:: Dataset excerpts

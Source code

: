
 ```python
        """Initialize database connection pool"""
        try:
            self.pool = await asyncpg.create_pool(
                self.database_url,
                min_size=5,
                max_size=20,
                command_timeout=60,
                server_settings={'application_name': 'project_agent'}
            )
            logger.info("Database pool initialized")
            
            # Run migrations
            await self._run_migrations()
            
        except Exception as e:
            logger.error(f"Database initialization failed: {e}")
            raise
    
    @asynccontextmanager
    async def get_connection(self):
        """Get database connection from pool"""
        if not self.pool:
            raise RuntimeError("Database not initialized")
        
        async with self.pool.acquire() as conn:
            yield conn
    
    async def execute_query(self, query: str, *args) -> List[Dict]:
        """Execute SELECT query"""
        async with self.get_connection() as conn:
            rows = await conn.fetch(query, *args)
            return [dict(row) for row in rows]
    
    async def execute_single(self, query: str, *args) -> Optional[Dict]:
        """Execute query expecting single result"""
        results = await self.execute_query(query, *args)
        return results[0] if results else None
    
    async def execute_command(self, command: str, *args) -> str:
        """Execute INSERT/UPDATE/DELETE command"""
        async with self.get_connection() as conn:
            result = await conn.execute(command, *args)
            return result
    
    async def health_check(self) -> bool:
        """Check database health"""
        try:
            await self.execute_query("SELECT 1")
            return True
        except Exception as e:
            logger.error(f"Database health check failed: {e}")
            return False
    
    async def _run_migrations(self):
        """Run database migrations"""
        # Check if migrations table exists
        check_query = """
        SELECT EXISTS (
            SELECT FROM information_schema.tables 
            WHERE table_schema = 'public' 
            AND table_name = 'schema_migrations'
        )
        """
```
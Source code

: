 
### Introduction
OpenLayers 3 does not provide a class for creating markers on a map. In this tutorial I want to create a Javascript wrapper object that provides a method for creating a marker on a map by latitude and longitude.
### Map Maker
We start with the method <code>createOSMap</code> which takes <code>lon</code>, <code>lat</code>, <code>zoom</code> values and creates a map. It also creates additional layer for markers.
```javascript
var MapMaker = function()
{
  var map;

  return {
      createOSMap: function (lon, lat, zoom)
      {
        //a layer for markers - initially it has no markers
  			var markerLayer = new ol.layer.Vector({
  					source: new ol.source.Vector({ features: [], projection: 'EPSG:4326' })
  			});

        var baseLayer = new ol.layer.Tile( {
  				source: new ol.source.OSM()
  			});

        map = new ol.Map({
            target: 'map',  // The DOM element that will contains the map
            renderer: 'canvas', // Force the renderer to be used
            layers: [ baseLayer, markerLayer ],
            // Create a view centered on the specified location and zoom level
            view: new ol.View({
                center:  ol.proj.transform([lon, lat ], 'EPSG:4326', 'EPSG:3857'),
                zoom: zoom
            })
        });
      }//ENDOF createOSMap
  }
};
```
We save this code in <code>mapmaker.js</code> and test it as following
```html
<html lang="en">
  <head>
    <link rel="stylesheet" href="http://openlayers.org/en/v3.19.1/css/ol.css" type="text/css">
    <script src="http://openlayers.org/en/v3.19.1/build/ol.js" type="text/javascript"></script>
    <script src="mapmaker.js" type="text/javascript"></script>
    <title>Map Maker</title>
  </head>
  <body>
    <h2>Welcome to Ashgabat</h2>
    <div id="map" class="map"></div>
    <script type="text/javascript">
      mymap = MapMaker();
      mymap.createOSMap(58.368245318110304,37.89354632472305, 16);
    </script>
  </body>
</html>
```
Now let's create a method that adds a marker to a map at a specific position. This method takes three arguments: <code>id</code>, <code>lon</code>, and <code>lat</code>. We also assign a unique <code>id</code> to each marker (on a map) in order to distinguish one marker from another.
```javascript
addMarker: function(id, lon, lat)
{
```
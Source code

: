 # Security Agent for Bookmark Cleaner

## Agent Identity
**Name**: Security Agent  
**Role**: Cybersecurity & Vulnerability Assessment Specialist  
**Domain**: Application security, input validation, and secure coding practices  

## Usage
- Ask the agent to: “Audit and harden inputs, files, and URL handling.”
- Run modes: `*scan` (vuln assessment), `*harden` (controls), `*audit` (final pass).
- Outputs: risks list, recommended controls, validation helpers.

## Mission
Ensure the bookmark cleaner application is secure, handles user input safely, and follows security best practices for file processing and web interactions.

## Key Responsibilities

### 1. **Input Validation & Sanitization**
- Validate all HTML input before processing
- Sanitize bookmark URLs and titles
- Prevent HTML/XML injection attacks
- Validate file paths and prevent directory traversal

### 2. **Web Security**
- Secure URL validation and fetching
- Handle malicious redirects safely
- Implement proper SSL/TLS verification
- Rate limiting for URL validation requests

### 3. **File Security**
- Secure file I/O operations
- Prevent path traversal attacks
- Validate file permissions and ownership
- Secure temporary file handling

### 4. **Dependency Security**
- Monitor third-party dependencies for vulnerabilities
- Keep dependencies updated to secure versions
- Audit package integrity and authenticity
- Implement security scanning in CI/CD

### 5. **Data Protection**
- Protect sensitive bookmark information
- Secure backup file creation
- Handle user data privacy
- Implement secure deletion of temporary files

::::

### [Prompt]
Given the records above, restate word for word only the lines starting at the one with "## Key Responsibilities" and ending at the one with "- Handle malicious redirects safely".

### [Task answer]
## Key Responsibilities

### 1. **Input Validation & Sanitization**
- Validate all HTML input before processing
- Sanitize bookmark URLs and titles
- Prevent HTML/XML injection attacks
- Validate file paths and prevent directory traversal

### 2. **Web Security**
- Secure URL validation and fetching
- Handle malicious redirects safely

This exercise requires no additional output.